§ YOUR TASK
Keep only the lines of the listing that include the word "includegraphics", and copy them.

§ DATA SUPPLIED
____________
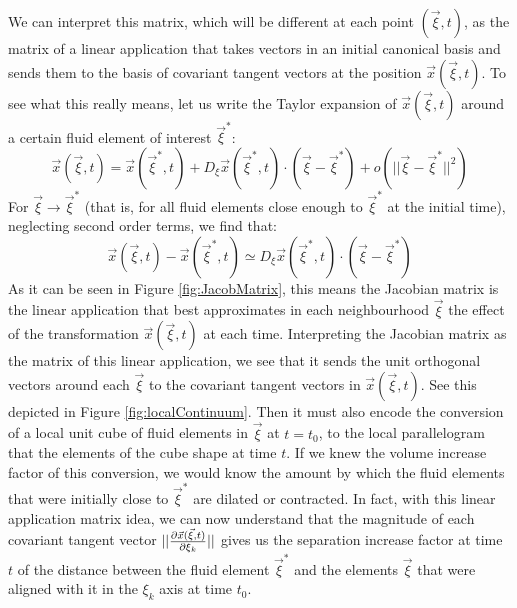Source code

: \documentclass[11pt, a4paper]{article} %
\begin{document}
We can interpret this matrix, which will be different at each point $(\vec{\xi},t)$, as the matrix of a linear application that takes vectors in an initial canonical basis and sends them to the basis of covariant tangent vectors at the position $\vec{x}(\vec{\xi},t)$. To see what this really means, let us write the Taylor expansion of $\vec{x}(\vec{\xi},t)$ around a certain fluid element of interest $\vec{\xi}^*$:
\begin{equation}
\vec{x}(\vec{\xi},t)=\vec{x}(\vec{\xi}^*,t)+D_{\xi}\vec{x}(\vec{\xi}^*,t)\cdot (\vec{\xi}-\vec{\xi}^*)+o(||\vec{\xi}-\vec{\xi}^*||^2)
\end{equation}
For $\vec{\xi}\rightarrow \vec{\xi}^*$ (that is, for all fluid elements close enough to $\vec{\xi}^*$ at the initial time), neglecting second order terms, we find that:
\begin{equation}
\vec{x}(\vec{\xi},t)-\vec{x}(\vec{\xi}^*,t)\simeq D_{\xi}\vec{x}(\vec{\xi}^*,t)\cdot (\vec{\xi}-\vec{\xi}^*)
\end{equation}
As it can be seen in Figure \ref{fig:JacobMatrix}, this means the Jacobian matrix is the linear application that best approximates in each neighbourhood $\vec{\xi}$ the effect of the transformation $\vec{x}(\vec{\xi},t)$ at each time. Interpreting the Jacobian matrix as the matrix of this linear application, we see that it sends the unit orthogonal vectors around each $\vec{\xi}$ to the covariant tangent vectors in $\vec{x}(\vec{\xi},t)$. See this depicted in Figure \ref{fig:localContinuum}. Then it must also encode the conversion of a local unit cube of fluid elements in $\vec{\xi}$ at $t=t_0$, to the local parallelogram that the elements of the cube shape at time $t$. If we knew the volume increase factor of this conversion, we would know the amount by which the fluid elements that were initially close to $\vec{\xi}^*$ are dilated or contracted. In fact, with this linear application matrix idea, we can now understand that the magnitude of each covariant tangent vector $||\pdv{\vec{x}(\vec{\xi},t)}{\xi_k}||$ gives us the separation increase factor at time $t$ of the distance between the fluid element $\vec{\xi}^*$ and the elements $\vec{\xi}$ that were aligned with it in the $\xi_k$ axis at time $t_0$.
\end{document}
____________
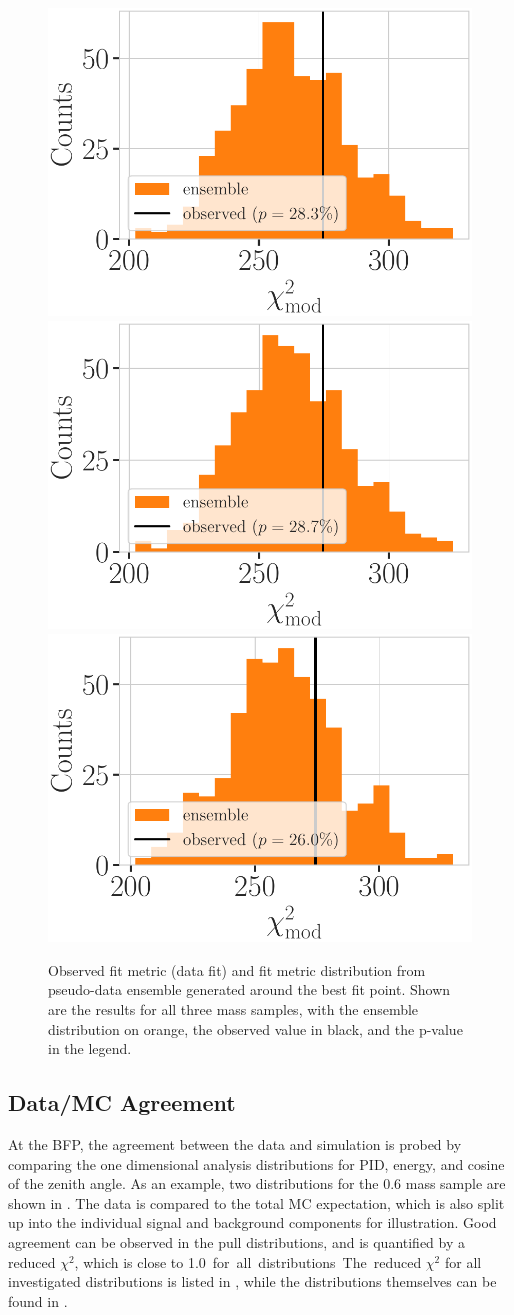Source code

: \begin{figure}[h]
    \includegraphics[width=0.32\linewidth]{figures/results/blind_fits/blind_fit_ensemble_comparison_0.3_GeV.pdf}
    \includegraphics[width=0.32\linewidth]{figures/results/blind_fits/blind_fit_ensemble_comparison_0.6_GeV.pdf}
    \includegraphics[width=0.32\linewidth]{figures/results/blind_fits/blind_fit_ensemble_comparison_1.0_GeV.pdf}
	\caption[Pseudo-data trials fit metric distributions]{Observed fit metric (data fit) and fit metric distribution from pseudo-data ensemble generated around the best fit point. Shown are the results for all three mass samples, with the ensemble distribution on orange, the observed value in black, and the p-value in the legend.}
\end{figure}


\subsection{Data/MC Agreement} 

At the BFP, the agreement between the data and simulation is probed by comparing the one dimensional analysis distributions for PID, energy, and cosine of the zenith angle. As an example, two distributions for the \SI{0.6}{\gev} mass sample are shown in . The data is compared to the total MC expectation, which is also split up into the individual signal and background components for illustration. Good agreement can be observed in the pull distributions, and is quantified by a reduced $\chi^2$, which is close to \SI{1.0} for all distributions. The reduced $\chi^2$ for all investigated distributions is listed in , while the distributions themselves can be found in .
____________
§ RESPONSE AREA
    \includegraphics[width=0.32\linewidth]{figures/results/blind_fits/blind_fit_ensemble_comparison_0.3_GeV.pdf}
    \includegraphics[width=0.32\linewidth]{figures/results/blind_fits/blind_fit_ensemble_comparison_0.6_GeV.pdf}
    \includegraphics[width=0.32\linewidth]{figures/results/blind_fits/blind_fit_ensemble_comparison_1.0_GeV.pdf}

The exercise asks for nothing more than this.